Permissions (so you don’t get blocked at the worst time)
The identity configuring vTAP needs at least Network Contributor (or a custom role) with permissions to manage virtualNetworkTaps, read networkInterfaces, and manage tapConfigurations.
Preview notes and practical constraints (read before production)
vTAP is in public preview in select regions, and some limitations are marked as temporary until GA.
Key constraints called out in the official overview include:
- Only VM NICs can be used as mirroring sources.
- You may need to STOP (deallocate) and START a source VM once before adding it as a source, otherwise you can hit a “fastpath” error (temporary preview requirement).
- Live Migration isn’t supported for VMs set as a source (preview behavior).
- Some Load Balancer scenarios prevent VMs from being sources (e.g., Basic LB; some Standard LB configurations).
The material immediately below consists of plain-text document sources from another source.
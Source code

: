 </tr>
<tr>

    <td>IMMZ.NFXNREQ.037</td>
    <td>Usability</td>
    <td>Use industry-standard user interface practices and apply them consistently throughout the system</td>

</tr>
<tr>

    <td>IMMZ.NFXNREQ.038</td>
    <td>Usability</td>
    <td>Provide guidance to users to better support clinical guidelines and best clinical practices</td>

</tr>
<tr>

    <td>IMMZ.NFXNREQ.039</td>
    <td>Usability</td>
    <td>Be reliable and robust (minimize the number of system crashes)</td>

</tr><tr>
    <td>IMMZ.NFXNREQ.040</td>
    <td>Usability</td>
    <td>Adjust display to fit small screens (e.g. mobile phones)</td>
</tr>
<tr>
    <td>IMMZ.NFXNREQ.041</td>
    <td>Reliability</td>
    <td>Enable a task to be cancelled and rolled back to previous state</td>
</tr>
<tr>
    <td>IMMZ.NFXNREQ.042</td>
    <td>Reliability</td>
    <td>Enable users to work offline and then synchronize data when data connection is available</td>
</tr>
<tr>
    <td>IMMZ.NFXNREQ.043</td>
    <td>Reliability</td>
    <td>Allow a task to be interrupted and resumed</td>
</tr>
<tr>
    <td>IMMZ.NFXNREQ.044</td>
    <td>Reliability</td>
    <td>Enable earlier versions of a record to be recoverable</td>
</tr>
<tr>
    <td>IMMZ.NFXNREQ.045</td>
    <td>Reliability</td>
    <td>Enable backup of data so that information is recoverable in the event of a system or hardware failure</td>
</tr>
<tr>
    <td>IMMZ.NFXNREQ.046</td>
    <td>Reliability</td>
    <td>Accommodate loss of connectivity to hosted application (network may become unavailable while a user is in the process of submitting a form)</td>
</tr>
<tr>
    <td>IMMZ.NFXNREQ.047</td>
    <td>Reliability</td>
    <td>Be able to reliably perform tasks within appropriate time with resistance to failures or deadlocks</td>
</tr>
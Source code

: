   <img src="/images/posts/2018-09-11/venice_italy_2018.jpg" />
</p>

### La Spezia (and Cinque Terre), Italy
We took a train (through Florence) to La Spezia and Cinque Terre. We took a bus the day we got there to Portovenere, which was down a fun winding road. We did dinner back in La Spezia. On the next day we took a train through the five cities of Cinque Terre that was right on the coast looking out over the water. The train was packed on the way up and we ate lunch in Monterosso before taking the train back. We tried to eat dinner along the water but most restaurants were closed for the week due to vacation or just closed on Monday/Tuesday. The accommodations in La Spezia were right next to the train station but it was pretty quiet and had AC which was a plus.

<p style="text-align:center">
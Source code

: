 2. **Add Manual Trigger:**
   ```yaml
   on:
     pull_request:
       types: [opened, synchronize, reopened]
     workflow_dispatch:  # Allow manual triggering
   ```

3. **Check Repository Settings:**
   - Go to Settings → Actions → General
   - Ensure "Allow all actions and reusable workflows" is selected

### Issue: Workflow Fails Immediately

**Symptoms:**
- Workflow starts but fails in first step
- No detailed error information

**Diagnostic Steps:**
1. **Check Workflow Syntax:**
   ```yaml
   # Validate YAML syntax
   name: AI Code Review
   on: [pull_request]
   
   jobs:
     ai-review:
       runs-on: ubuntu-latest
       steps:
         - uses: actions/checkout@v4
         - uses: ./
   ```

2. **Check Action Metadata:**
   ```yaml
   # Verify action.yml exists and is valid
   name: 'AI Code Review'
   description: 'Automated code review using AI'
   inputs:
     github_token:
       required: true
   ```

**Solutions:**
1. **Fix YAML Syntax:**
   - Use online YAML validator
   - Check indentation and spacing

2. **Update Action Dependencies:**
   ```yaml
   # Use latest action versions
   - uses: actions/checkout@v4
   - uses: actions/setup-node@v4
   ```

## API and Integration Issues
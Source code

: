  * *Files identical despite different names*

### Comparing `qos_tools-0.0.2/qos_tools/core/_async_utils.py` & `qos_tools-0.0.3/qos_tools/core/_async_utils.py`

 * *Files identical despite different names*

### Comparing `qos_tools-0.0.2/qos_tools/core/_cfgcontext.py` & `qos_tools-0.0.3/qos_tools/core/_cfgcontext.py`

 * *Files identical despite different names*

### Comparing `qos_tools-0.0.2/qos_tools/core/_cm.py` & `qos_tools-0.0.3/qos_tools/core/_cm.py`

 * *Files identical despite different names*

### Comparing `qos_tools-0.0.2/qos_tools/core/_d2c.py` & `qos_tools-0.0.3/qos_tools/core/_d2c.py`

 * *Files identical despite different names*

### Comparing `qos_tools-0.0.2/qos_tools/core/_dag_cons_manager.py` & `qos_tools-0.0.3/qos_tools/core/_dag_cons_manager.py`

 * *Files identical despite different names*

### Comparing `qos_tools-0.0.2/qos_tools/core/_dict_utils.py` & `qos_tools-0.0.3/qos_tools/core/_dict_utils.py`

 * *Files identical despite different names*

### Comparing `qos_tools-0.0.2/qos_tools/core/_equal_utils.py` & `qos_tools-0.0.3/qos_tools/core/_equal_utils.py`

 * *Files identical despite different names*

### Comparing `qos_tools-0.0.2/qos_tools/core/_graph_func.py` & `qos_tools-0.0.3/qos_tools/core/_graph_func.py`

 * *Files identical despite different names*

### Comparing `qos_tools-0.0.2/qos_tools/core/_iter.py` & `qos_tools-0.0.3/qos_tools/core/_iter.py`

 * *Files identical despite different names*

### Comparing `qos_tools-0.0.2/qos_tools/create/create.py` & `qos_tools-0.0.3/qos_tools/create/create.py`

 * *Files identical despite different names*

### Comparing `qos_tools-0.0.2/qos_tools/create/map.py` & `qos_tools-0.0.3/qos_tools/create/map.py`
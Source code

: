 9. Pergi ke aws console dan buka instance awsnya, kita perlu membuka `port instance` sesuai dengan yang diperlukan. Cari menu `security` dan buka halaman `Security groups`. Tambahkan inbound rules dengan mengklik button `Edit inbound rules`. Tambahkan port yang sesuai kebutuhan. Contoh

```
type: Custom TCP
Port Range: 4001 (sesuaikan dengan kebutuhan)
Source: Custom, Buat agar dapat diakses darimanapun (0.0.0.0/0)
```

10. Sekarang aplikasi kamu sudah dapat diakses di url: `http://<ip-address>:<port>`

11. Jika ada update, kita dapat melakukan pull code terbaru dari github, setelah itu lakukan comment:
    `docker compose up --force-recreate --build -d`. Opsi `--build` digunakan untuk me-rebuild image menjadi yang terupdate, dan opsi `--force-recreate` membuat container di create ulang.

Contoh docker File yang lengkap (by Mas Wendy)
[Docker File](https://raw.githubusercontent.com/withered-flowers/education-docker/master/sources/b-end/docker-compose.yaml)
- vTAP doesn’t support IPv6, and it also doesn’t mirror certain inbound Private Link Service traffic; encrypted VNets can also block source eligibility.
- Adding/removing a source VM can cause up to 60 seconds of network downtime.
Where vTAP shines
- Threat hunting and NDR tooling: packet payload visibility helps detect and investigate network-based attacks and suspicious patterns.
- Hard troubleshooting: when metrics aren’t enough, packets show retransmissions, handshake issues, and application behavior.
- Out-of-band monitoring: vTAP is designed to be agentless and out-of-band, so production traffic doesn’t need to be re-routed just to be observed.
Final thoughts
If you’ve ever missed the simplicity of a datacenter SPAN/TAP during a cloud incident, vTAP feels like getting that superpower back, this time as a native Azure capability. It won’t replace every telemetry signal, but when you need ground truth, nothing beats the packets.